## Your task:
Using the records below, write out again exactly the lines that begin at the line containing "his compatriots floundering." and end at the line containing "Another major weakness", and no other lines.

## Exercise input:
● ● ●

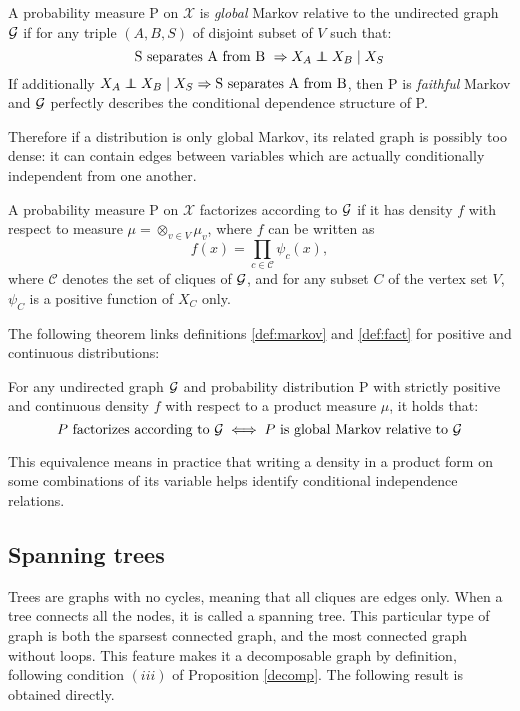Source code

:\begin{definition}\label{def:markov}
A probability measure P on $\mathcal{X}$ is \textit{global} Markov relative to the undirected graph $\mathcal{G}$ if for any triple $(A, B, S)$ of disjoint subset of $V$ such that:
 $$ \text{S separates A from B } \Rightarrow X_A\independent X_B \mid X_S$$
 If additionally $X_A\independent X_B \mid X_S \Rightarrow \text{S separates A from B}  $, then P is \textit{faithful} Markov and $\mathcal{G}$ perfectly describes the conditional dependence structure of P.
\end{definition}
Therefore if a distribution is only global Markov, its related graph is possibly too dense: it can contain edges between variables which are actually conditionally independent from one another. 
\begin{definition}[Factorization]\label{def:fact}
A probability measure P on $\mathcal{X}$ factorizes according to $\mathcal{G}$ if it has density $f$ with respect to measure $\mu = \otimes_{v\in V} \mu_v$, where $f$ can be written as
$$f(x) = \prod_{c\in \mathcal{C} }\psi_c(x),$$
where $\mathcal{C}$ denotes the set of cliques of $\mathcal{G}$, and for any subset $C$ of the vertex set $V$, $\psi_C$ is a positive function of $X_C$ only.
\end{definition}
The following theorem links definitions \ref{def:markov} and \ref{def:fact} for positive and continuous distributions:

\begin{theorem} \label{thm:ham}
For any undirected graph $\mathcal{G}$ and probability distribution P with strictly positive and continuous density $f$ with respect to a product measure $\mu$, it holds that:
$$P\text{ factorizes according to } \mathcal{G} \iff P\text{ is global Markov relative to }\mathcal{G} $$
\end{theorem}

This equivalence means in practice that writing a density in a product form on some combinations of its variable helps identify conditional independence relations.

 \subsection{Spanning trees}\label{trees}
Trees are graphs with no cycles, meaning that all cliques are edges only. When a tree connects all the nodes, it is called a spanning tree. This particular type of graph is both the sparsest connected graph, and the most connected graph without loops. This feature makes it a decomposable graph by definition, following condition $(iii)$ of Proposition \ref{decomp}.  The following result is obtained directly.

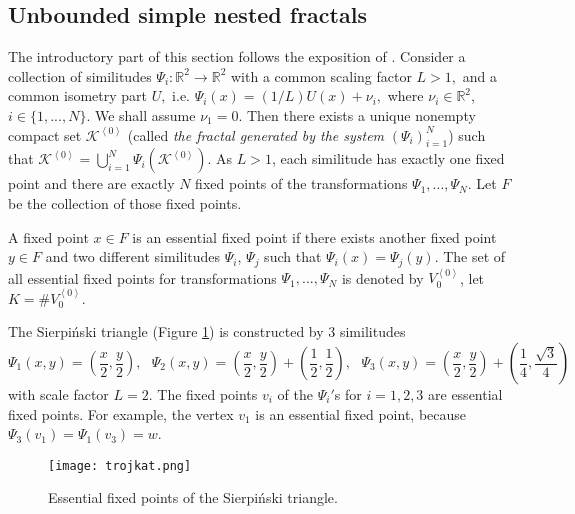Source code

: \documentclass[11pt]{article}
\begin{document}
\subsection{Unbounded simple nested fractals} \label{sec:usnf}

The introductory part of this section follows the exposition of \cite{bib:Lin,bib:kpp-sausage,bib:kpp-sto}. Consider a collection of similitudes $\Psi_i : \mathbb{R}^2 \to \mathbb{R}^2$ with a common scaling factor $L>1,$  and a common isometry part $U,$ i.e. $\Psi_i(x) = (1/L) U(x) + \nu_i,$  where  $\nu_i \in \mathbb{R}^2$, $i \in \{1, ..., N\}.$ We shall assume $\nu_1 = 0$. Then
there exists a unique nonempty compact set $\mathcal{K}^{\left\langle 0\right\rangle}$ (called {\em the  fractal generated by the system} $(\Psi_i)_{i=1}^N$) such that $\mathcal{K}^{\left\langle 0\right\rangle} = \bigcup_{i=1}^{N} \Psi_i\left(\mathcal{K}^{\left\langle 0\right\rangle}\right)$.  As $L>1$, each similitude has exactly one fixed point and there are exactly $N$ fixed points of the transformations $\Psi_1, ..., \Psi_N$. Let $F$ be the collection of those fixed points.


\begin{defi}
A fixed point $x \in F$ is an essential fixed point if there exists another fixed point $y \in F$ and two different similitudes $\Psi_i$, $\Psi_j$ such that $\Psi_i(x)=\Psi_j(y)$.
The set of all essential fixed points for transformations $\Psi_1, ..., \Psi_N$ is denoted by $V_{0}^{\left\langle 0\right\rangle}$, let $K=\# V^{\left\langle 0\right\rangle}_{0}$.
\end{defi}

\begin{exam}
The Sierpi\'nski triangle (Figure \ref{fig:essfix}) is constructed by 3 similitudes
$$
\Psi_1(x,y) =(\frac{x}{2},\frac{y}{2}), \mbox{ } \Psi_2(x,y) =(\frac{x}{2},\frac{y}{2}) + (\frac{1}{2},\frac{1}{2}), \mbox{ } \Psi_3(x,y) =(\frac{x}{2},\frac{y}{2}) + (\frac{1}{4},\frac{\sqrt{3}}{4})
$$
with scale factor $L = 2.$ The fixed points $v_i$ of the $\Psi_i'$s for $i=1,2,3$ are essential fixed points. For example, the vertex $v_1$ is an essential fixed point, because $\Psi_3(v_1) = \Psi_1(v_3)=w$.
\end{exam}

\begin{figure}[ht]
\centering
	\texttt{[image: trojkat.png]}
\caption{Essential fixed points of the Sierpi\'nski triangle.}
\label{fig:essfix}
\end{figure}
\end{document}
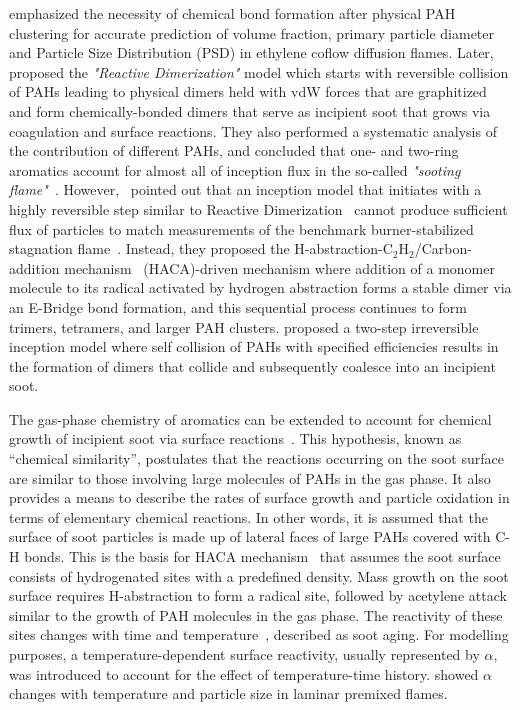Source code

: \citet{kholghy2019role} emphasized the necessity of chemical bond formation after physical PAH clustering for accurate prediction of volume fraction, primary particle diameter and Particle Size Distribution (PSD) in ethylene coflow diffusion flames. Later,~\citet{kholghy2018reactive} proposed the \textit{"Reactive Dimerization"} model which starts with reversible collision of PAHs leading to physical dimers held with vdW forces that are graphitized and form chemically-bonded dimers that serve as incipient soot that grows via  coagulation and surface reactions. They also performed a systematic analysis of the contribution of different PAHs, and concluded that one- and two-ring aromatics account for almost all of inception flux in the so-called \textit{"sooting flame"}~\citep{desgroux2017comparative}. However,~\citet{frenklach2020mechanism} pointed out that an inception model that initiates with a highly reversible step similar to Reactive Dimerization~\citep{kholghy2018reactive} cannot produce sufficient flux of particles to match measurements of the benchmark burner-stabilized stagnation flame~\citep{abid2009quantitative}. Instead, they proposed the H-abstraction-$\mathrm{C_2H_2}$/Carbon-addition  mechanism~\citep{frenklach1991detailed, appel2000kinetic} (HACA)-driven mechanism where addition of a monomer molecule to its radical activated by hydrogen abstraction forms a stable dimer via an E-Bridge bond formation, and this sequential process continues to form trimers, tetramers, and larger PAH clusters. \citet{blanquart2009joint} proposed a two-step irreversible inception model where self collision of PAHs with specified efficiencies results in the formation of dimers that collide and subsequently coalesce into an incipient soot.

The gas-phase chemistry of aromatics can be extended to account for chemical growth of incipient soot via surface reactions~\citep{frenklach2002reaction}. This hypothesis, known as “chemical similarity”, postulates that the reactions occurring on the soot surface are similar to those involving large molecules of PAHs in the gas phase. It also provides a means to describe the rates of surface growth and particle oxidation in
terms of elementary chemical reactions. In other words, it is assumed that the surface of soot particles is made up of lateral faces of large PAHs covered with C-H bonds.
This is the basis for HACA mechanism~\citep{frenklach1991detailed, appel2000kinetic}  that assumes the soot surface consists of hydrogenated sites with a predefined density. Mass growth on the soot surface requires H-abstraction to form a radical
site, followed by acetylene attack similar to the growth of PAH molecules in the gas phase. The reactivity of these sites changes with time and temperature~\citep{woods1991soot, dasch1985decay}, described as soot aging. For modelling purposes, a temperature-dependent surface reactivity, usually represented by $\alpha$, was introduced to account for the effect of temperature-time history. \citet{appel2000kinetic} showed $\alpha$ changes with temperature and particle size in laminar premixed flames.

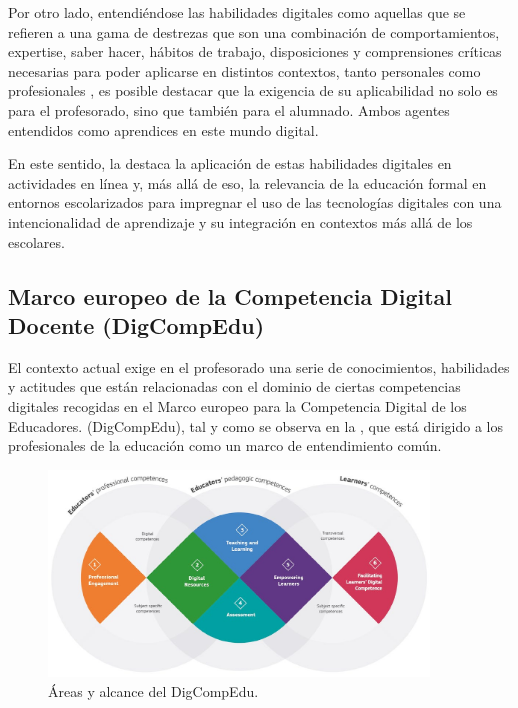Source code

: \documentclass[spanish]{textolivre}
\begin{document}
Por otro lado, entendiéndose las habilidades digitales como aquellas que se refieren a una gama de destrezas que son una combinación de comportamientos, expertise, saber hacer, hábitos de trabajo, disposiciones y comprensiones críticas necesarias para poder aplicarse en distintos contextos, tanto personales como profesionales \cite{unesco_marco_2019}, es posible destacar que la exigencia de su aplicabilidad no solo es para el profesorado, sino que también para el alumnado. Ambos agentes entendidos como aprendices en este mundo digital.

En este sentido, la \textcite{unesco_marco_2019} destaca la aplicación de estas habilidades digitales en actividades en línea y, más allá de eso, la relevancia de la educación formal en entornos escolarizados para impregnar el uso de las tecnologías digitales con una intencionalidad de aprendizaje y su integración en contextos más allá de los escolares.


\subsection{Marco europeo de la Competencia Digital Docente (DigCompEdu)}

El contexto actual exige en el profesorado una serie de conocimientos, habilidades y actitudes que están relacionadas con el dominio de ciertas competencias digitales recogidas en el Marco europeo para la Competencia Digital de los Educadores. (DigCompEdu), tal y como se observa en la , que está dirigido a los profesionales de la educación como un marco de entendimiento común.

\begin{figure}
    \centering
    \includegraphics[width=0.9\textwidth]{fig01.png}
    \caption{Áreas y alcance del DigCompEdu.}
    \label{fig01}
\end{figure}
\end{document}
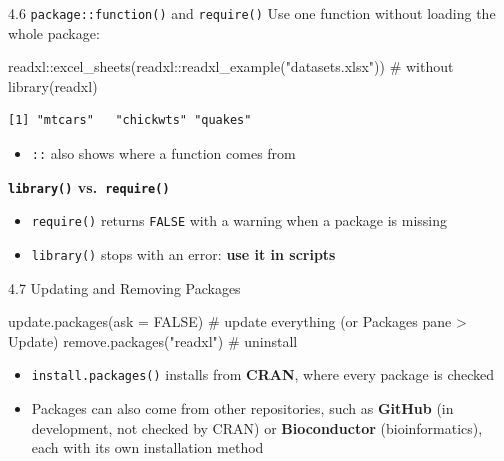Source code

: \documentclass[
  ignorenonframetext,
  aspectratio=169,
]{beamer}
\newenvironment{Shaded}{\begin{snugshade}}{\end{snugshade}}
\newcommand{\AttributeTok}[1]{\textcolor[rgb]{0.40,0.45,0.13}{#1}}
\newcommand{\CommentTok}[1]{\textcolor[rgb]{0.37,0.37,0.37}{#1}}
\newcommand{\ConstantTok}[1]{\textcolor[rgb]{0.56,0.35,0.01}{#1}}
\newcommand{\FunctionTok}[1]{\textcolor[rgb]{0.28,0.35,0.67}{#1}}
\newcommand{\NormalTok}[1]{\textcolor[rgb]{0.00,0.23,0.31}{#1}}
\newcommand{\SpecialCharTok}[1]{\textcolor[rgb]{0.37,0.37,0.37}{#1}}
\newcommand{\StringTok}[1]{\textcolor[rgb]{0.13,0.47,0.30}{#1}}
\providecommand{\tightlist}{%
  \setlength{\itemsep}{0pt}\setlength{\parskip}{0pt}}
\begin{document}
\begin{frame}[fragile]{4.6 \texttt{package::function()} and
\texttt{require()}}
\protect{}\label{packagefunction-and-require}
Use one function without loading the whole package:

\begin{Shaded}
\begin{Highlighting}[]
\NormalTok{readxl}\SpecialCharTok{::}\FunctionTok{excel\_sheets}\NormalTok{(readxl}\SpecialCharTok{::}\FunctionTok{readxl\_example}\NormalTok{(}\StringTok{"datasets.xlsx"}\NormalTok{))   }\CommentTok{\# without library(readxl)}
\end{Highlighting}
\end{Shaded}

\begingroup\tiny\color{darkgray}

\begin{verbatim}
[1] "mtcars"   "chickwts" "quakes"  
\end{verbatim}

\endgroup

\begin{itemize}
\tightlist
\item
  \texttt{::} also shows where a function comes from
\end{itemize}

\textbf{\texttt{library()} vs.~\texttt{require()}}

\begin{itemize}
\tightlist
\item
  \texttt{require()} returns \texttt{FALSE} with a warning when a
  package is missing
\item
  \texttt{library()} stops with an error: \textbf{use it in scripts}
\end{itemize}
\end{frame}

\begin{frame}[fragile]{4.7 Updating and Removing Packages}
\protect{}\label{updating-and-removing-packages}
\begin{Shaded}
\begin{Highlighting}[]
\FunctionTok{update.packages}\NormalTok{(}\AttributeTok{ask =} \ConstantTok{FALSE}\NormalTok{)   }\CommentTok{\# update everything (or Packages pane \textgreater{} Update)}
\FunctionTok{remove.packages}\NormalTok{(}\StringTok{"readxl"}\NormalTok{)      }\CommentTok{\# uninstall}
\end{Highlighting}
\end{Shaded}

\begin{itemize}
\tightlist
\item
  \texttt{install.packages()} installs from \textbf{CRAN}, where every
  package is checked
\item
  Packages can also come from other repositories, such as
  \textbf{GitHub} (in development, not checked by CRAN) or
  \textbf{Bioconductor} (bioinformatics), each with its own installation
  method
\end{itemize}
\end{frame}
\end{document}
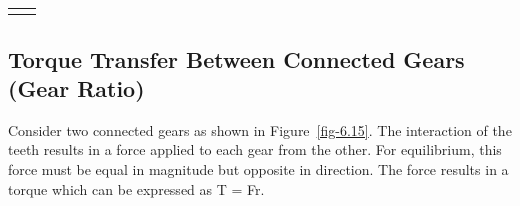 \documentclass[
  letterpaper,
  DIV=11,
  numbers=noendperiod]{scrreprt}
\theoremstyle{definition}
\theoremstyle{remark}
\begin{document}
\begin{longtable}[]{@{}
  >{\raggedright\arraybackslash}p{}
  >{\raggedright\arraybackslash}p{}@{}}
                                                                                                                                                                                                                                                                                                                                                                                                                                                                                                                                                                                                                                                                                                                                                                                                                                                                                                                                                                                                                                                                                                                                                                                                                                                                                                                                                                                                                                                                                                                                                                                                                                                                                                  \) \\
\end{longtable}

\subsection{Torque Transfer Between Connected Gears (Gear
Ratio)}\label{torque-transfer-between-connected-gears-gear-ratio}

Consider two connected gears as shown in Figure~\ref{fig-6.15}. The
interaction of the teeth results in a force applied to each gear from
the other. For equilibrium, this force must be equal in magnitude but
opposite in direction. The force results in a torque which can be
expressed as T = Fr.
\end{document}
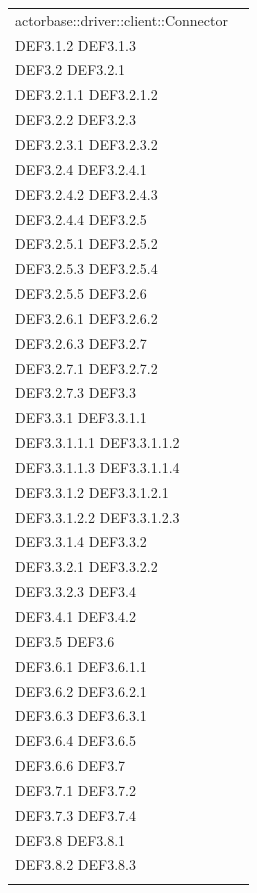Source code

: \documentclass{scalatekids-article}
\begin{document}
\begin{longtable}[H]{|p{12cm}|p{5.5cm}|}
actorbase::driver::client::Connector & \multiLineCell[t]{DEF3.1 DEF3.1.1\\DEF3.1.2 DEF3.1.3\\DEF3.2 DEF3.2.1\\DEF3.2.1.1 DEF3.2.1.2\\DEF3.2.2 DEF3.2.3\\DEF3.2.3.1 DEF3.2.3.2\\DEF3.2.4 DEF3.2.4.1\\DEF3.2.4.2 DEF3.2.4.3\\DEF3.2.4.4 DEF3.2.5\\DEF3.2.5.1 DEF3.2.5.2\\DEF3.2.5.3 DEF3.2.5.4\\DEF3.2.5.5 DEF3.2.6\\DEF3.2.6.1 DEF3.2.6.2\\DEF3.2.6.3 DEF3.2.7\\DEF3.2.7.1 DEF3.2.7.2\\DEF3.2.7.3 DEF3.3\\DEF3.3.1 DEF3.3.1.1\\DEF3.3.1.1.1 DEF3.3.1.1.2\\DEF3.3.1.1.3 DEF3.3.1.1.4\\DEF3.3.1.2 DEF3.3.1.2.1\\DEF3.3.1.2.2 DEF3.3.1.2.3\\DEF3.3.1.4 DEF3.3.2\\DEF3.3.2.1 DEF3.3.2.2\\DEF3.3.2.3 DEF3.4\\DEF3.4.1 DEF3.4.2\\DEF3.5 DEF3.6\\DEF3.6.1 DEF3.6.1.1\\DEF3.6.2 DEF3.6.2.1\\DEF3.6.3 DEF3.6.3.1\\DEF3.6.4 DEF3.6.5\\DEF3.6.6 DEF3.7\\DEF3.7.1 DEF3.7.2\\DEF3.7.3 DEF3.7.4\\DEF3.8 DEF3.8.1\\DEF3.8.2 DEF3.8.3\\}\\
\hline

\end{longtable}
\end{document}
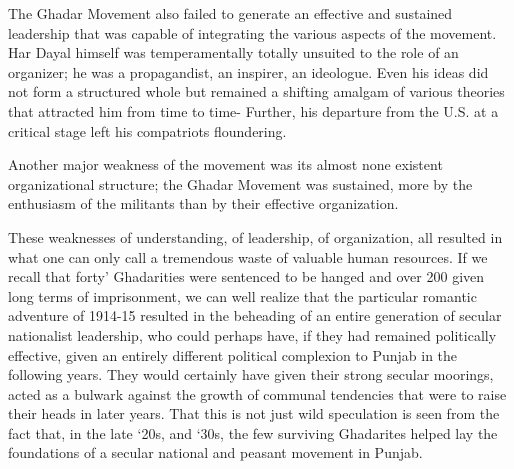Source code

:The Ghadar Movement also failed to generate an effective and sustained leadership that was capable of integrating the various aspects of the movement. Har Dayal himself was temperamentally totally unsuited to the role of an organizer; he was a propagandist, an inspirer, an ideologue. Even his ideas did not form a structured whole but remained a shifting amalgam of various theories that attracted him from time to time- Further, his departure from the U.S. at a critical stage left his compatriots floundering.

Another major weakness of the movement was its almost none existent organizational structure; the Ghadar Movement was sustained, more by the enthusiasm of the militants than by their effective organization.

These weaknesses of understanding, of leadership, of organization, all resulted in what one can only call a tremendous waste of valuable human resources. If we recall that forty' Ghadarities were sentenced to be hanged and over 200 given long terms of imprisonment, we can well realize that the particular romantic adventure of 1914-15 resulted in the beheading of an entire generation of secular nationalist leadership, who could perhaps have, if they had remained politically effective, given an entirely different political complexion to Punjab in the following years. They would certainly have given their strong secular moorings, acted as a bulwark against the growth of communal tendencies that were to raise their heads in later years. That this is not just wild speculation is seen from the fact that, in the late `20s, and `30s, the few surviving Ghadarites helped lay the foundations of a secular national and peasant movement in Punjab.
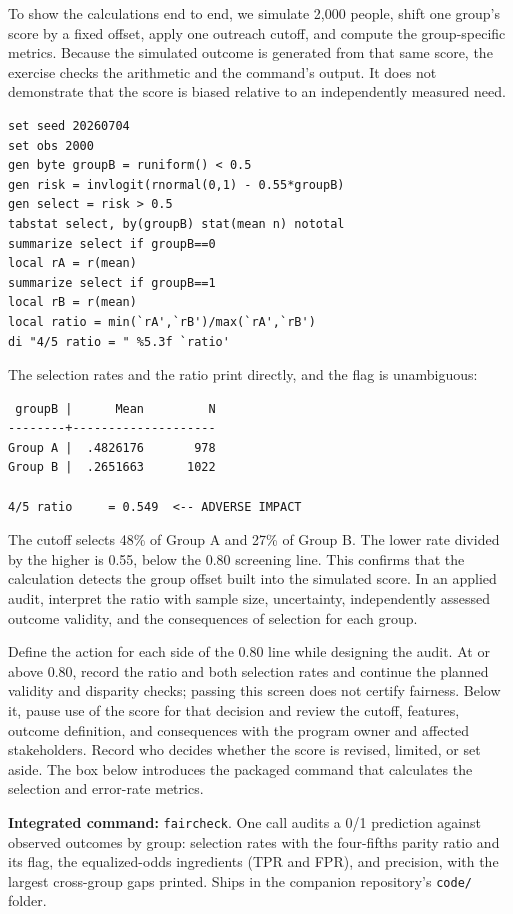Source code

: \documentclass[
    a4paper,
    fontsize=10pt,
    twoside=true,
    numbers=noenddot,
]{kaobook}
\begin{document}
To show the calculations end to end, we simulate 2{,}000 people, shift one group's score by a fixed offset, apply one outreach cutoff, and compute the group-specific metrics. Because the simulated outcome is generated from that same score, the exercise checks the arithmetic and the command's output. It does not demonstrate that the score is biased relative to an independently measured need.
\par
{\footnotesize
\begin{verbatim}
set seed 20260704
set obs 2000
gen byte groupB = runiform() < 0.5
gen risk = invlogit(rnormal(0,1) - 0.55*groupB)
gen select = risk > 0.5
tabstat select, by(groupB) stat(mean n) nototal
summarize select if groupB==0
local rA = r(mean)
summarize select if groupB==1
local rB = r(mean)
local ratio = min(`rA',`rB')/max(`rA',`rB')
di "4/5 ratio = " %5.3f `ratio'
\end{verbatim}
}
The selection rates and the ratio print directly, and the flag is unambiguous:
\par
{\footnotesize
\begin{verbatim}
 groupB |      Mean         N
--------+--------------------
Group A |  .4826176       978
Group B |  .2651663      1022

4/5 ratio     = 0.549  <-- ADVERSE IMPACT
\end{verbatim}
}
The cutoff selects 48\% of Group A and 27\% of Group B. The lower rate divided by the higher is 0.55, below the 0.80 screening line. This confirms that the calculation detects the group offset built into the simulated score. In an applied audit, interpret the ratio with sample size, uncertainty, independently assessed outcome validity, and the consequences of selection for each group.

Define the action for each side of the 0.80 line while designing the audit. At or above 0.80, record the ratio and both selection rates and continue the planned validity and disparity checks; passing this screen does not certify fairness. Below it, pause use of the score for that decision and review the cutoff, features, outcome definition, and consequences with the program owner and affected stakeholders. Record who decides whether the score is revised, limited, or set aside. The box below introduces the packaged command that calculates the selection and error-rate metrics.

\begin{kaobox}[frametitle=Package Integration: \texttt{faircheck}]
\textbf{Integrated command:} \texttt{faircheck}. One call audits a 0/1 prediction against observed outcomes by group: selection rates with the four-fifths parity ratio and its flag, the equalized-odds ingredients (TPR and FPR), and precision, with the largest cross-group gaps printed. Ships in the companion repository's \texttt{code/} folder.
\end{kaobox}
\end{document}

● ● ●

## Result below:
:The Ghadar Movement also failed to generate an effective and sustained leadership that was capable of integrating the various aspects of the movement. Har Dayal himself was temperamentally totally unsuited to the role of an organizer; he was a propagandist, an inspirer, an ideologue. Even his ideas did not form a structured whole but remained a shifting amalgam of various theories that attracted him from time to time- Further, his departure from the U.S. at a critical stage left his compatriots floundering.

Another major weakness of the movement was its almost none existent organizational structure; the Ghadar Movement was sustained, more by the enthusiasm of the militants than by their effective organization.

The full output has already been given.